Islam in particular and immigration in a larger sense, are likely to be the significant fault lines that nations will grapple with in the days to come. What were once fringe appeals will become more mainstream, and the democratic process will increasingly reflect the fears that dominate the political discourse of today. Instead of working against a backdrop of idealism, democracies could veer towards mirroring insecurities and anxieties. In any case, the professed ideals of democracy have been systematically and hypocritically compromised by political processes across the world. Donald Trump is articulating loudly what has been inaudibly whispered all this while- he is not saying anything new, what is new is that he is saying it.

In an article in this newspaper, Swapan Dasgupta argues that the kind of support Trump is unexpectedly attracting is a sign of a ‘grassroots revolt against condescension’ that the elite have directed at the ‘little guy’. One may not agree with Dasgupta’s characterisation of Trump’s views as ‘wilfully outrageous’ comments that he attributes to a deliberate strategy of ‘polemical exaggeration’; for rarely has anyone accused Trump of finesse or subtlety, but the essential point that he makes is worth considering.

There is a process of denial that is at work when it comes to acknowledging that Islam and terrorism are related in some form. A virulent strain of Islamic thought is responsible for many of the terrorist attacks and particularly post the rise of ISIS, other Muslims are the primary victims of this form of Islamic thought.

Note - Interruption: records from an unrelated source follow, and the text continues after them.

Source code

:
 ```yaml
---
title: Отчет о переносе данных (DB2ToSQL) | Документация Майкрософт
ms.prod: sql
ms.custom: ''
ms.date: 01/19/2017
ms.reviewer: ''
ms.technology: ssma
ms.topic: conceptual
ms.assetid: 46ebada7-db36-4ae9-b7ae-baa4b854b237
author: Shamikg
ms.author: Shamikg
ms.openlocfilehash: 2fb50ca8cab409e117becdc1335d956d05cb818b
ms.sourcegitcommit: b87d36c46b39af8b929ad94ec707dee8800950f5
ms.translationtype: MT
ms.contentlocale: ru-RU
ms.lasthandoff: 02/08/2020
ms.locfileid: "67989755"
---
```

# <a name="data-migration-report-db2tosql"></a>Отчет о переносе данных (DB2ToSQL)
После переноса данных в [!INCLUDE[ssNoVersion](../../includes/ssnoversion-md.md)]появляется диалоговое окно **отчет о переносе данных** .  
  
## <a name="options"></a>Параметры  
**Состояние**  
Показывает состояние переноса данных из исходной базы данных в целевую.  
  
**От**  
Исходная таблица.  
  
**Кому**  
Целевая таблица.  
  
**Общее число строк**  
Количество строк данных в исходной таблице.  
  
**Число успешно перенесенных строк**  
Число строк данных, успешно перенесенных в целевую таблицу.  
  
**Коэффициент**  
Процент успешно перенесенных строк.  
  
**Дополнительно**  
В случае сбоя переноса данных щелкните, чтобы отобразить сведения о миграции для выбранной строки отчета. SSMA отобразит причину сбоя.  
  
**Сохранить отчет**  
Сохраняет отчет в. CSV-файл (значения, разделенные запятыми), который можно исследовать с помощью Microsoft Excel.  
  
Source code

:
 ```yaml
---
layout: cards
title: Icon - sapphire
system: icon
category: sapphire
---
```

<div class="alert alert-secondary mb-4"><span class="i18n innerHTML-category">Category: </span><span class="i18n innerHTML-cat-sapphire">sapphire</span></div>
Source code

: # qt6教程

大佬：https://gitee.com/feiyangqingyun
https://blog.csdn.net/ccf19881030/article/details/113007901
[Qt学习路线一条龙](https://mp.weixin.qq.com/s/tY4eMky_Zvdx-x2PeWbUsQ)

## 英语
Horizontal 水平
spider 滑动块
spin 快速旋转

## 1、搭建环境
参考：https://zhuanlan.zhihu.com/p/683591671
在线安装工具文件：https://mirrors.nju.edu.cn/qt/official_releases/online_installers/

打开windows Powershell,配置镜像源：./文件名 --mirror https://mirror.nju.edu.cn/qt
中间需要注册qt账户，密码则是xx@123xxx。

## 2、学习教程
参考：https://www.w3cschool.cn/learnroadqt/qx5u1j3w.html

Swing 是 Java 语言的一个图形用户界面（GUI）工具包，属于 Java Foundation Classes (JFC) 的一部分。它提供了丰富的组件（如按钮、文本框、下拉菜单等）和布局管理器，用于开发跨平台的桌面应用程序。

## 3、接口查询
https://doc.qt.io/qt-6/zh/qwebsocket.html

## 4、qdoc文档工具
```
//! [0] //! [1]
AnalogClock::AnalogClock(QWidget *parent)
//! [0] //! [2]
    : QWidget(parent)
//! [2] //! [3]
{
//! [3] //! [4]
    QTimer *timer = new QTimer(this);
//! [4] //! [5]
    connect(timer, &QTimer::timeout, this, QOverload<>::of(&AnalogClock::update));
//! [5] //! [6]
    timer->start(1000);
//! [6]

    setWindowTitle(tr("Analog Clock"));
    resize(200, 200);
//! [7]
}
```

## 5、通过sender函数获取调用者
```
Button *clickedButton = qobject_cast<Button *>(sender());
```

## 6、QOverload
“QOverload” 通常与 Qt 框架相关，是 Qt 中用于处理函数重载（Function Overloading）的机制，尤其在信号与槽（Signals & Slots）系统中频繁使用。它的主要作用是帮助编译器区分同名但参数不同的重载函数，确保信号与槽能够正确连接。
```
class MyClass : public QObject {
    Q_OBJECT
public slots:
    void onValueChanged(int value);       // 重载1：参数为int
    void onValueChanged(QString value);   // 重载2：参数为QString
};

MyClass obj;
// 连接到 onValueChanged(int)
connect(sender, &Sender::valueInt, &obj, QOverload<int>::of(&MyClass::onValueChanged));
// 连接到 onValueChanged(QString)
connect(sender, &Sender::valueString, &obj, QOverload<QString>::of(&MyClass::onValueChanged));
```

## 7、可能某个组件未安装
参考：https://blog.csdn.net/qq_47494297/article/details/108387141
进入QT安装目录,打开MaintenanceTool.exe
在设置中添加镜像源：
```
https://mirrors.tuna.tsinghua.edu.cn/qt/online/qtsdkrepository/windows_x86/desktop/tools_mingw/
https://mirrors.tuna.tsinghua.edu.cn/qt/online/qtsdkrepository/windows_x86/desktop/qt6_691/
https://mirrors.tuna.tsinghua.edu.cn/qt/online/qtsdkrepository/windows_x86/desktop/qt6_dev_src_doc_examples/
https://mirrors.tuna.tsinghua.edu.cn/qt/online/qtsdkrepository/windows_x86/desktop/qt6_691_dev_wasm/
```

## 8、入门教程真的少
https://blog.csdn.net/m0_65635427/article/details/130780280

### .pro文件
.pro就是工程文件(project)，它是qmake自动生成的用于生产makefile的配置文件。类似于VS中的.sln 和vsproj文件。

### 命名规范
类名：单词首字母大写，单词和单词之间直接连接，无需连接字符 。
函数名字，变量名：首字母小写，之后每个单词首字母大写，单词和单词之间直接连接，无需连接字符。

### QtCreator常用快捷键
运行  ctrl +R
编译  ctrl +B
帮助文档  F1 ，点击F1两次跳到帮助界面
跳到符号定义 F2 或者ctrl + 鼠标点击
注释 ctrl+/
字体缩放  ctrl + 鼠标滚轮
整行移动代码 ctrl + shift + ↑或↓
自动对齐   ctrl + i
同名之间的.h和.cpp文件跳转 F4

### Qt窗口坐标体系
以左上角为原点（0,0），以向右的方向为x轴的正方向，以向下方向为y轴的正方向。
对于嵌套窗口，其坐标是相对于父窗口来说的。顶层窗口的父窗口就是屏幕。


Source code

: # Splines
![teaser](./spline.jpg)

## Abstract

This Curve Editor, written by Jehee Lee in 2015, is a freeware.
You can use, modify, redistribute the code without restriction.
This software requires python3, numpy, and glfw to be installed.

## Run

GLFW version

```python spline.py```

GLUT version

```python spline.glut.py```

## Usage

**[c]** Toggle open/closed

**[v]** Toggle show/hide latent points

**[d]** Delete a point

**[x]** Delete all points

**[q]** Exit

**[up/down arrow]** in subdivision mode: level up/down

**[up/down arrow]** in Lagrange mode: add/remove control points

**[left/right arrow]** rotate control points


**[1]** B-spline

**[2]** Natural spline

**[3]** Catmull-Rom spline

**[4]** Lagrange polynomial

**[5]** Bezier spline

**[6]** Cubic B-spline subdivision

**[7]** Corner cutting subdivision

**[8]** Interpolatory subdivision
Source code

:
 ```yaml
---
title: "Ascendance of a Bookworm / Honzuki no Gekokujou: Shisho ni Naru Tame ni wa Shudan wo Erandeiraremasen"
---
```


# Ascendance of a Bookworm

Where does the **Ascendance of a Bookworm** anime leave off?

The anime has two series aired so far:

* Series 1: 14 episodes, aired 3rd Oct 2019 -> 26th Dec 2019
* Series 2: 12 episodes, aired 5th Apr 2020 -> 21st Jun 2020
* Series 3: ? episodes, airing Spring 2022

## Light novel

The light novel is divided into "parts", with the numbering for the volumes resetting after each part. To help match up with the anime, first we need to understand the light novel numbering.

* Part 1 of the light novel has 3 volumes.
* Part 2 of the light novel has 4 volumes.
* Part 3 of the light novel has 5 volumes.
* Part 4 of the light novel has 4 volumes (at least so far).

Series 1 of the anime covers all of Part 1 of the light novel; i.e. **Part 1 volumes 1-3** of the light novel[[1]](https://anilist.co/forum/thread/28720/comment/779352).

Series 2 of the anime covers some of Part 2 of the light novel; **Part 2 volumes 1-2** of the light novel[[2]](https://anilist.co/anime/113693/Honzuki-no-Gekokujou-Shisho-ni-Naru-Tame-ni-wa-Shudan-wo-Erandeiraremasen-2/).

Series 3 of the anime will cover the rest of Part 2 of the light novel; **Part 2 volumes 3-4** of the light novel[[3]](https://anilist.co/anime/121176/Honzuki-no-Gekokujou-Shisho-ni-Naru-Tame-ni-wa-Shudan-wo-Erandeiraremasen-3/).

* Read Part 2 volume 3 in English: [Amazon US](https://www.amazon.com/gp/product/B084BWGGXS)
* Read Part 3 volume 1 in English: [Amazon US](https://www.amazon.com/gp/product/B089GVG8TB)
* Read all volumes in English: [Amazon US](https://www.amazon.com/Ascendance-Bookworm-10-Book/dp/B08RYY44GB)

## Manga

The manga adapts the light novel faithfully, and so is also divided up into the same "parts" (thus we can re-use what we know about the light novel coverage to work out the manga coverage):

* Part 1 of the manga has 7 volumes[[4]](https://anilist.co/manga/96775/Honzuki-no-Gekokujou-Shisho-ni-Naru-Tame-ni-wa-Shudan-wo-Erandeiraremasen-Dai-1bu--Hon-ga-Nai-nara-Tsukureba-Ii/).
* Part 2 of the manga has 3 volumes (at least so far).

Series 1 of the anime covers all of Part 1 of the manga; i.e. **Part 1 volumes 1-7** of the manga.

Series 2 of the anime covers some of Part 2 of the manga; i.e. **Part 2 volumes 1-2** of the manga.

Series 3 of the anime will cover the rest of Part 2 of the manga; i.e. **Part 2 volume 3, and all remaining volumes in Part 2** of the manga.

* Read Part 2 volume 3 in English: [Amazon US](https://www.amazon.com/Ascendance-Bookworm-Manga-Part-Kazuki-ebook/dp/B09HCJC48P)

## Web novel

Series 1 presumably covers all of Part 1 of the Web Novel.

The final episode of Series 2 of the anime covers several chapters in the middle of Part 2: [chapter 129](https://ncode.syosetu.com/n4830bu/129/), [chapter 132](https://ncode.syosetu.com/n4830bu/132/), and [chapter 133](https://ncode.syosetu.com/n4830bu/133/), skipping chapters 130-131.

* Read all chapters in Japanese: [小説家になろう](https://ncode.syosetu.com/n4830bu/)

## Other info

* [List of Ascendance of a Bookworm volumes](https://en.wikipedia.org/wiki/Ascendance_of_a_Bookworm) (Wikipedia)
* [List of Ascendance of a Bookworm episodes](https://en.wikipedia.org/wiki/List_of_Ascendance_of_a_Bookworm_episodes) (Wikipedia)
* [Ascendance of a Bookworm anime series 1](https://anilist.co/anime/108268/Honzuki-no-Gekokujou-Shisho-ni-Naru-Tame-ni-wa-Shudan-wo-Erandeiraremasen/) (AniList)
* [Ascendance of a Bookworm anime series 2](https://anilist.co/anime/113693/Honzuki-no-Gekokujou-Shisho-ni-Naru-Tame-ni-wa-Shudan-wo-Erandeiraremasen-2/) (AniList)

The primary confusion is between ‘what should be’ and ‘what is’. No religion condones the killing of innocents, but religions can be interpreted so as to reclassify who is innocent and who is not. The bigotry of a few in a group should not taint others of a similar persuasion, but in the real world it does. The responsibility for separating Islam from terrorists who act in the name of Islam should not rest on Muslims alone, but they are the ones most affected by it and therefore the world will expect that they counter the threat they face more than anyone else more effectively. at the end of the day, what can be said definitively that the current attempts to separate Islam from Islamist terrorism have failed.

Not only Trump, but thanks to social media, many more people are saying what could not be put into words earlier without attracting the wrath of the liberal mainstream. There is a growing constituency for expressing feelings that one should not have but one does, and upon finding that there are many more who feel similarly, these politically incorrect sentiments get crystallised into a larger movement.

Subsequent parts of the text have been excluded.